Best way to represent formatted text in memory? C++

Question

I'm writing a basic text editor, well it's really an edit control box where I want to write code, numerical values and expressions for my main program.

The way I'm currently doing it is that I feed character strings into the edit control. In the edit control I have a class that breaks the string up into “glyphs” like words, numbers, line breaks, tabs, format tokens, etc. The word glyphs for example contain a string representing a literal word and a short integer that represents the number of trailing white spaces. The glyphs also contain info needed when drawing the text and calculating line wrapping.

For example the text line “My name is Karl” would equal a linked list of glyphs like this: NewLineGlyph → WordGlyph (“My”, 1 whitespace) → WordGlyph (“name”, 1 whitespace) → WordGlyph(“is”, 1 whitespace ) → WordGlyph (“Karl”, 0 whitespace) → NULL.

So instead of storing the string in memory as a continuous block of chars (or WCHARs), it is stored in small chunks with potentially lots of small allocations and deallocations.

My question is; should I be concerned with heap fragmentation when doing it this way? Do you have any tips on makinging this more efficient? Or a completely different way of doing it? :)

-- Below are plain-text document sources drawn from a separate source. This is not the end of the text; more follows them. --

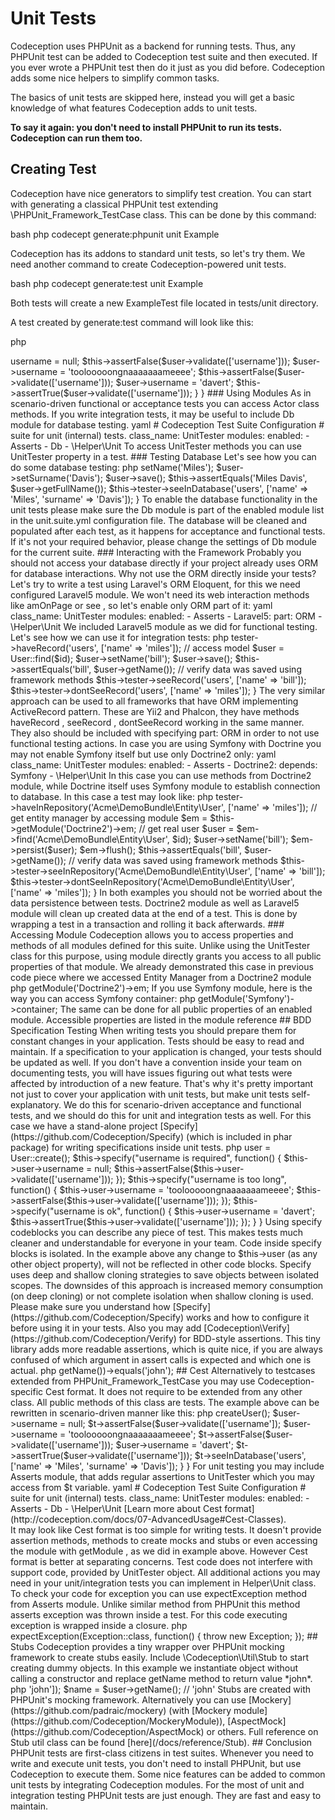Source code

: 
# Unit Tests

Codeception uses PHPUnit as a backend for running tests. Thus, any PHPUnit test can be added to Codeception test suite and then executed.
If you ever wrote a PHPUnit test then do it just as you did before. 
Codeception adds some nice helpers to simplify common tasks.

The basics of unit tests are skipped here, instead you will get a basic knowledge of what features Codeception adds to unit tests.

__To say it again: you don't need to install PHPUnit to run its tests. Codeception can run them too.__

## Creating Test

Codeception have nice generators to simplify test creation.
You can start with generating a classical PHPUnit test extending  \PHPUnit_Framework_TestCase  class.
This can be done by this command:

   bash
php codecept generate:phpunit unit Example
   

Codeception has its addons to standard unit tests, so let's try them.
We need another command to create Codeception-powered unit tests.

   bash
php codecept generate:test unit Example
   

Both tests will create a new  ExampleTest  file located in  tests/unit  directory.

A test created by  generate:test  command will look like this:

   php
<?php
use Codeception\Util\Stub;

class ExampleTest extends \Codeception\Test\Unit
{
   /**
    * @var UnitTester
    */
    protected $tester;

    // executed before each test
    protected function _before()
    {
    }

    // executed after each test
    protected function _after()
    {
    }
}
   

This class has predefined  _before  and  _after  methods to start with. You can use them to create a tested object before each test, and destroy it afterwards.

As you see, unlike in PHPUnit,  setUp  and  tearDown  methods are replaced with their aliases:  _before ,  _after .

The actual  setUp  and  tearDown  were implemented by parent class  \Codeception\TestCase\Test  and set up the UnitTester class to have all the cool actions from Cept-files to be run as a part of unit tests. Just like in acceptance and functional tests you can choose the proper modules for  UnitTester  class in  unit.suite.yml  configuration file.


   yaml
# Codeception Test Suite Configuration

# suite for unit (internal) tests.
class_name: UnitTester
modules:
    enabled: 
        - Asserts
        - \Helper\Unit
   

## Classical Unit Testing

Unit tests in Codeception are written in absolutely the same way as it is done in PHPUnit:

   php
<?php
class UserTest extends \Codeception\Test\Unit
{
    public function testValidation()
    {
        $user = User::create();

        $user->username = null;
        $this->assertFalse($user->validate(['username']));

        $user->username = 'toolooooongnaaaaaaameeee';
        $this->assertFalse($user->validate(['username']));

        $user->username = 'davert';
        $this->assertTrue($user->validate(['username']));           
    }
}
   


### Using Modules

As in scenario-driven functional or acceptance tests you can access Actor class methods. If you write integration tests, it may be useful to include  Db  module for database testing. 

   yaml
# Codeception Test Suite Configuration

# suite for unit (internal) tests.
class_name: UnitTester
modules:
    enabled: 
        - Asserts
        - Db
        - \Helper\Unit
   

To access UnitTester methods you can use  UnitTester  property in a test.

### Testing Database

Let's see how you can do some database testing:

   php
<?php
function testSavingUser()
{
    $user = new User();
    $user->setName('Miles');
    $user->setSurname('Davis');
    $user->save();
    $this->assertEquals('Miles Davis', $user->getFullName());
    $this->tester->seeInDatabase('users', ['name' => 'Miles', 'surname' => 'Davis']);
}
   

To enable the database functionality in the unit tests please make sure the  Db  module is part of the enabled module list in the unit.suite.yml configuration file. 
The database will be cleaned and populated after each test, as it happens for acceptance and functional tests.
If it's not your required behavior, please change the settings of  Db  module for the current suite.

### Interacting with the Framework

Probably you should not access your database directly if your project already uses ORM for database interactions.
Why not use the ORM directly inside your tests? Let's try to write a test using Laravel's ORM Eloquent, for this we need configured Laravel5 module. We won't need its web interaction methods like  amOnPage  or  see , so let's enable only ORM part of it:

   yaml
class_name: UnitTester
modules:
    enabled:
        - Asserts
        - Laravel5:
            part: ORM
        - \Helper\Unit
   

We included Laravel5 module as we did for functional testing. Let's see how we can use it for integration tests:

   php
<?php
function testUserNameCanBeChanged()
{
    // create a user from framework, user will be deleted after the test
    $id = $this->tester->haveRecord('users', ['name' => 'miles']);
    // access model
    $user = User::find($id);
    $user->setName('bill');
    $user->save();
    $this->assertEquals('bill', $user->getName());
    // verify data was saved using framework methods
    $this->tester->seeRecord('users', ['name' => 'bill']);
    $this->tester->dontSeeRecord('users', ['name' => 'miles']);
}
   

The very similar approach can be used to all frameworks that have ORM implementing ActiveRecord pattern.
These are Yii2 and Phalcon, they have methods  haveRecord ,  seeRecord ,  dontSeeRecord  working in the same manner. They also should be included with specifying  part: ORM  in order to not use functional testing actions.

In case you are using Symfony with Doctrine you may not enable Symfony itself but use only Doctrine2 only:

   yaml
class_name: UnitTester
modules:
    enabled:
        - Asserts
        - Doctrine2:
            depends: Symfony
        - \Helper\Unit
   

In this case you can use methods from Doctrine2 module, while Doctrine itself uses Symfony module to establish connection to database. In this case a test may look like:

   php
<?php
function testUserNameCanBeChanged()
{
    // create a user from framework, user will be deleted after the test
    $id = $this->tester->haveInRepository('Acme\DemoBundle\Entity\User', ['name' => 'miles']);
    // get entity manager by accessing module
    $em = $this->getModule('Doctrine2')->em;
    // get real user
    $user = $em->find('Acme\DemoBundle\Entity\User', $id);
    $user->setName('bill');
    $em->persist($user);
    $em->flush();
    $this->assertEquals('bill', $user->getName());
    // verify data was saved using framework methods
    $this->tester->seeInRepository('Acme\DemoBundle\Entity\User', ['name' => 'bill']);
    $this->tester->dontSeeInRepository('Acme\DemoBundle\Entity\User', ['name' => 'miles']);
}
   

In both examples you should not be worried about the data persistence between tests.
Doctrine2 module as well as Laravel5 module will clean up created data at the end of a test.
This is done by wrapping a test in a transaction and rolling it back afterwards. 

### Accessing Module

Codeception allows you to access properties and methods of all modules defined for this suite. Unlike using the UnitTester class for this purpose, using module directly grants you access to all public properties of that module.

We already demonstrated this case in previous code piece where we accessed Entity Manager from a Doctrine2 module

   php
<?php
/** @var Doctrine\ORM\EntityManager */
$em = $this->getModule('Doctrine2')->em;
   

If you use  Symfony  module, here is the way you can access Symfony container:

   php
<?php
/** @var Symfony\Component\DependencyInjection\Container */
$container = $this->getModule('Symfony')->container;
   

The same can be done for all public properties of an enabled module. Accessible properties are listed in the module reference

## BDD Specification Testing

When writing tests you should prepare them for constant changes in your application. Tests should be easy to read and maintain. If a specification to your application is changed, your tests should be updated as well. If you don't have a convention inside your team on documenting tests, you will have issues figuring out what tests were affected by introduction of a new feature.

That's why it's pretty important not just to cover your application with unit tests, but make unit tests self-explanatory. We do this for scenario-driven acceptance and functional tests, and we should do this for unit and integration tests as well.

For this case we have a stand-alone project [Specify](https://github.com/Codeception/Specify) (which is included in phar package) for writing specifications inside unit tests.

   php
<?php
class UserTest extends \Codeception\Test\Unit
{
    use \Codeception\Specify;

    private $user;

    public function testValidation()
    {
        $this->user = User::create();

        $this->specify("username is required", function() {
            $this->user->username = null;
            $this->assertFalse($this->user->validate(['username']));
        });

        $this->specify("username is too long", function() {
            $this->user->username = 'toolooooongnaaaaaaameeee';
            $this->assertFalse($this->user->validate(['username']));
        });

        $this->specify("username is ok", function() {
            $this->user->username = 'davert';
            $this->assertTrue($this->user->validate(['username']));
        });
    }
}
   

Using  specify  codeblocks you can describe any piece of test. This makes tests much cleaner and understandable for everyone in your team.

Code inside  specify  blocks is isolated. In the example above any change to  $this->user  (as any other object property), will not be reflected in other code blocks. Specify uses deep and shallow cloning strategies to save objects between isolated scopes. The downsides of this approach is increased memory consumption (on deep cloning) or not complete isolation when shallow cloning is used. Please make sure you understand how [Specify](https://github.com/Codeception/Specify) works and how to configure it before using it in your tests.

Also you may add [Codeception\Verify](https://github.com/Codeception/Verify) for BDD-style assertions. This tiny library adds more readable assertions, which is quite nice, if you are always confused of which argument in  assert  calls is expected and which one is actual.

   php
<?php
verify($user->getName())->equals('john');

   


## Cest

Alternatively to testcases extended from  PHPUnit_Framework_TestCase  you may use Codeception-specific Cest format. It does not require to be extended from any other class. All public methods of this class are tests.

The example above can be rewritten in scenario-driven manner like this:

   php
<?php
class UserCest
{
    public function validateUser(UnitTester $t)
    {
        $user = $t->createUser();
        $user->username = null;
        $t->assertFalse($user->validate(['username']); 

        $user->username = 'toolooooongnaaaaaaameeee';
        $t->assertFalse($user->validate(['username']));

        $user->username = 'davert';
        $t->assertTrue($user->validate(['username']));

        $t->seeInDatabase('users', ['name' => 'Miles', 'surname' => 'Davis']);
    }
}
   

For unit testing you may include  Asserts  module, that adds regular assertions to UnitTester which you may access from  $t  variable.

   yaml
# Codeception Test Suite Configuration

# suite for unit (internal) tests.
class_name: UnitTester
modules:
    enabled: 
        - Asserts
        - Db
        - \Helper\Unit
   

[Learn more about Cest format](http://codeception.com/docs/07-AdvancedUsage#Cest-Classes).

<div class="alert alert-info">
It may look like Cest format is too simple for writing tests. It doesn't provide assertion methods,
methods to create mocks and stubs or even accessing the module with  getModule , as we did in example above.
However Cest format is better at separating concerns. Test code does not interfere with support code, provided by  UnitTester  object. All additional actions you may need in your unit/integration tests you can implement in  Helper\Unit  class.
</div>

To check your code for exception you can use  expectException  method from  Asserts  module. Unlike similar method from PHPUnit this method asserts exception was thrown inside a test. For this code executing exception is wrapped inside a closure.

   php
<?php
$t->expectException(Exception::class, function() {
   throw new Exception; 
});
   

## Stubs

Codeception provides a tiny wrapper over PHPUnit mocking framework to create stubs easily. Include  \Codeception\Util\Stub  to start creating dummy objects.

In this example we instantiate object without calling a constructor and replace  getName  method to return value *john*.

   php
<?php
$user = Stub::make('User', ['getName' => 'john']);
$name = $user->getName(); // 'john'
   

Stubs are created with PHPUnit's mocking framework. Alternatively you can use [Mockery](https://github.com/padraic/mockery) (with [Mockery module](https://github.com/Codeception/MockeryModule)), [AspectMock](https://github.com/Codeception/AspectMock) or others.

Full reference on Stub util class can be found [here](/docs/reference/Stub).

## Conclusion

PHPUnit tests are first-class citizens in test suites. Whenever you need to write and execute unit tests, you don't need to install PHPUnit, but use Codeception to execute them. Some nice features can be added to common unit tests by integrating Codeception modules. For the most of unit and integration testing PHPUnit tests are just enough. They are fast and easy to maintain.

PS. I'm working in C++ on Win7.

I'm curious: Why do you need to store the number of trailing whitespace characters? — Rudy Velthuis, Sep 02 '11 at 15:50
Just convenience really, I didn't think they deserved their own glyph. That way if there are many white spaces I can represent that with just one number which is the same size as a wchar. — Karl Hansson, Sep 02 '11 at 16:11
@Karl remember that you are already making a simplification. Many languages support many different characters. For example in C# white space is (other than space): Any character with Unicode class Zs, Horizontal tab character (U+0009), Vertical tab character (U+000B), Form feed character (U+000C) — xanatos, Sep 02 '11 at 20:06
Hi xanatos. That is a good point I didn't realize that. When I said white space I meant the blank "space" character in particular. The horizontal tab and other white spaces would typically have their own glyphs. — Karl Hansson, Sep 04 '11 at 08:46

score 2 · Accepted Answer · answered Sep 02 '11 at 19:30

Should you be concerned about fragmentation? The answer likely depends on how large your documents are (e.g., number of words), and how much editing will occur and the nature of those edits. The approach you have outlined might be reasonable for a static (read-only) document where you can "parse" the document once, but I imagine there will be a fair amount of work that needs to happen behind the scenes to keep your data structures in the correct state as a user is making arbitrary edits. Also, you'll have to decide on what a "word" is, which isn't necessarily obvious/consistent in every case. For example, is "hard-working" one word or two? If it's one, does that mean you will never word wrap at the hyphen? Or, consider the case where a "word" will not fit on a single line. In that case, will you simply truncate, or would you want to force break the word across lines?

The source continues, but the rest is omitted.